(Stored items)
▼
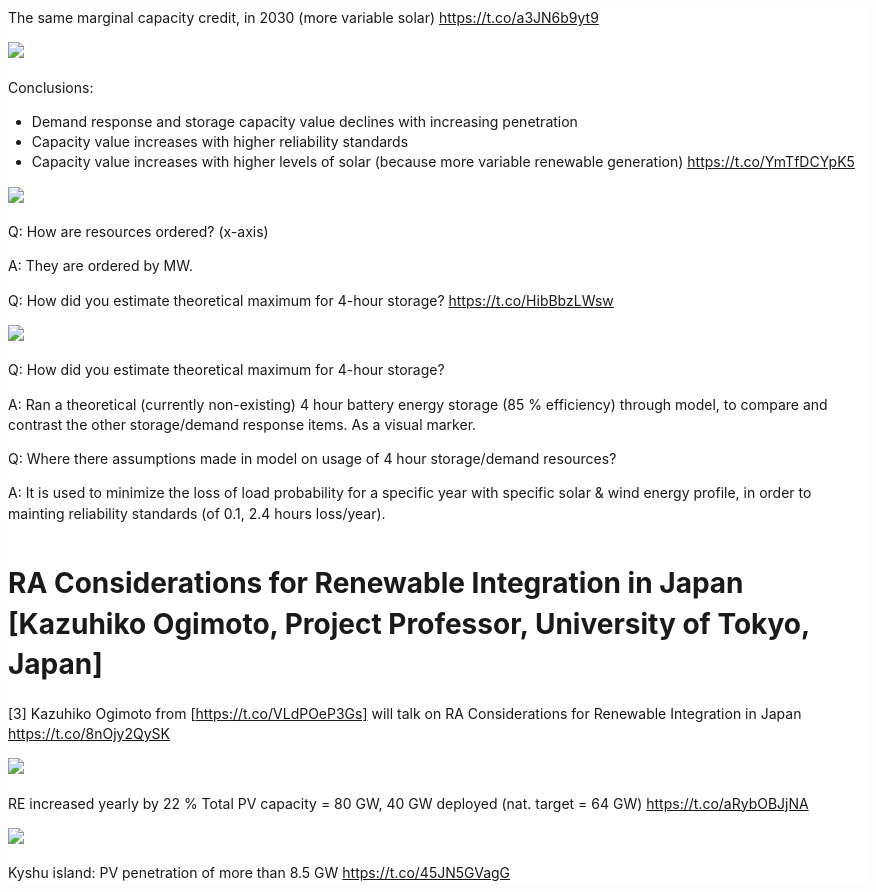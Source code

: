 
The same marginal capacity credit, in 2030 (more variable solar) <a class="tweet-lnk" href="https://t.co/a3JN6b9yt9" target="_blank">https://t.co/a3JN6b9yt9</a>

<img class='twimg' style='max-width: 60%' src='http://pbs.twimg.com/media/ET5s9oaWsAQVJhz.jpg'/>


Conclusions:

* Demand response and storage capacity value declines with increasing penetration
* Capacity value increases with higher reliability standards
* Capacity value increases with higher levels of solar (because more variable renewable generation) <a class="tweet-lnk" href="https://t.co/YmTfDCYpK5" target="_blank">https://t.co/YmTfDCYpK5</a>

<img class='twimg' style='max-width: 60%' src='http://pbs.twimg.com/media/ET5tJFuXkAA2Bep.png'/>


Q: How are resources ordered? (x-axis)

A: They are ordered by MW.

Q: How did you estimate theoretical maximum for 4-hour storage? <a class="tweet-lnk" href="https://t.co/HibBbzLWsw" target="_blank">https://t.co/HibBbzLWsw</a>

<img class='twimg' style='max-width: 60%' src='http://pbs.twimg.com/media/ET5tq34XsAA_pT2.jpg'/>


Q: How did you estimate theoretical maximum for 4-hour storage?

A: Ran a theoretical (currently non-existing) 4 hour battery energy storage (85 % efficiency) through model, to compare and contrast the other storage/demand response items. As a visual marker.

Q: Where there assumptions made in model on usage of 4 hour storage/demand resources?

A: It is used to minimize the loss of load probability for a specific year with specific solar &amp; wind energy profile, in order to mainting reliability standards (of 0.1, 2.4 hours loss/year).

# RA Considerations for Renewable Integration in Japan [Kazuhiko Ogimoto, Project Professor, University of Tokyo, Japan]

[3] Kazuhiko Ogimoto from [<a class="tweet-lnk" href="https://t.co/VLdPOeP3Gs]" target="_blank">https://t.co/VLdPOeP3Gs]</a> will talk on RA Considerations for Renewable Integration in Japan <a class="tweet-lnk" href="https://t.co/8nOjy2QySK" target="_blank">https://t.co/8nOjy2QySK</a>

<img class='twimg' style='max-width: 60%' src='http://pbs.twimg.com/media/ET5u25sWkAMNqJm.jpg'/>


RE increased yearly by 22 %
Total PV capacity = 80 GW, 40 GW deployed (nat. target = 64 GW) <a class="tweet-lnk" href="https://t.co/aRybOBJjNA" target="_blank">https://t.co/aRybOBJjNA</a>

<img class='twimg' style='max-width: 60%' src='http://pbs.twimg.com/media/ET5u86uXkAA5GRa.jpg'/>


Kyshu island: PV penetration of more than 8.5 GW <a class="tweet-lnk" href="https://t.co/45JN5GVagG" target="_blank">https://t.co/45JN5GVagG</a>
▲
▼
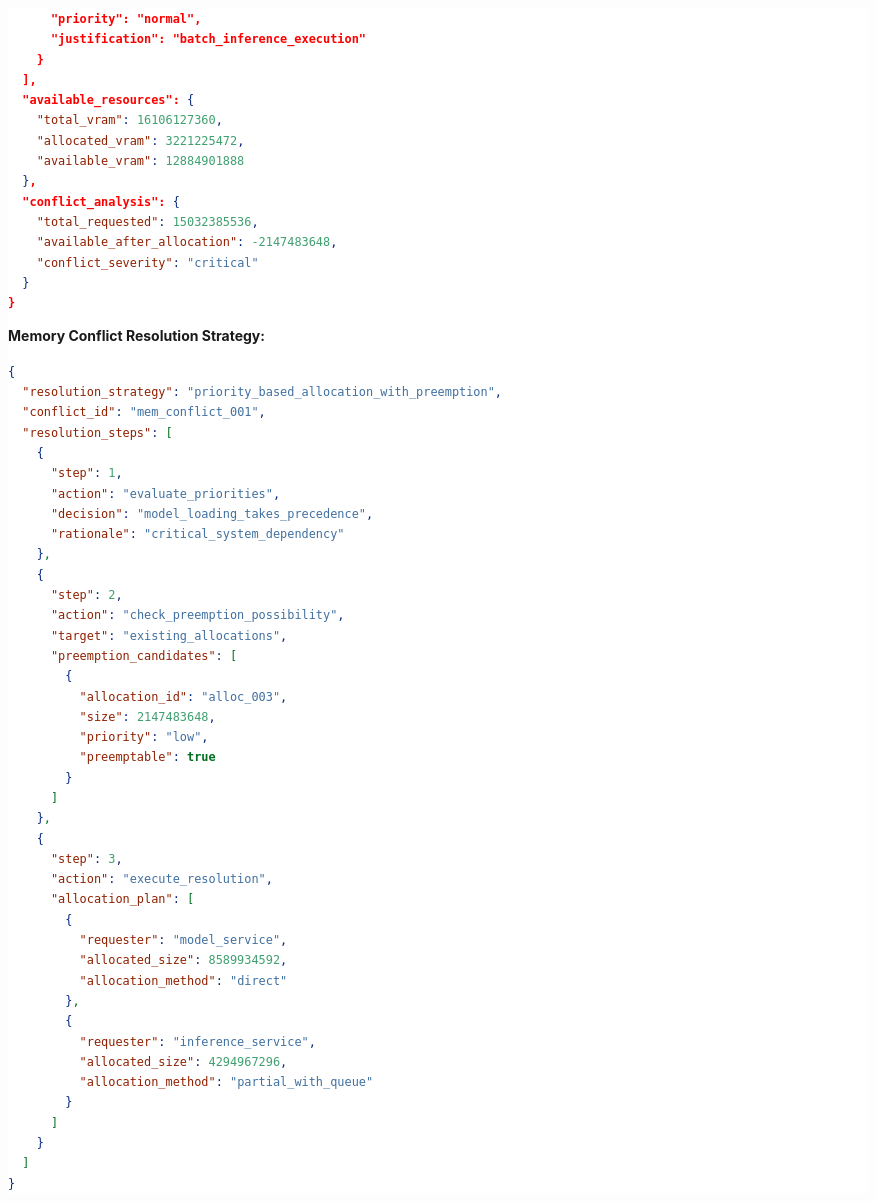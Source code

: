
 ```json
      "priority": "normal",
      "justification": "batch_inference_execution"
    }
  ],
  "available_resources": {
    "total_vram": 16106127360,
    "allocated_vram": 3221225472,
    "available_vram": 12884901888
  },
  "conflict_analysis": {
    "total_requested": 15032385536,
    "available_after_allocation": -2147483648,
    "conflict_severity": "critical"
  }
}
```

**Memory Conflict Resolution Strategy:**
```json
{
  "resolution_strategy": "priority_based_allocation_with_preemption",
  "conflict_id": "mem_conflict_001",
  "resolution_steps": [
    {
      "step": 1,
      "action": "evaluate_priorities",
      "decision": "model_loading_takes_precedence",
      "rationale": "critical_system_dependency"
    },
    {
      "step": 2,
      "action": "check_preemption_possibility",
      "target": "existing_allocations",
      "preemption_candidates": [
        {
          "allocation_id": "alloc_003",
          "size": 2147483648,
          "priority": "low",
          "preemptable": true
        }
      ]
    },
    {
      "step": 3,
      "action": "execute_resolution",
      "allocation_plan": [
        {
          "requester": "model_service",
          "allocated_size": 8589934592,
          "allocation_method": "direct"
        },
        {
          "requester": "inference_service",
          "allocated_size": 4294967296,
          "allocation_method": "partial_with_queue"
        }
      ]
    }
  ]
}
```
▲
▶ Problem to work on: Tell how many lines in the entries contain the string "reliability". Give the number and nothing more.

▶ Result of the task: 2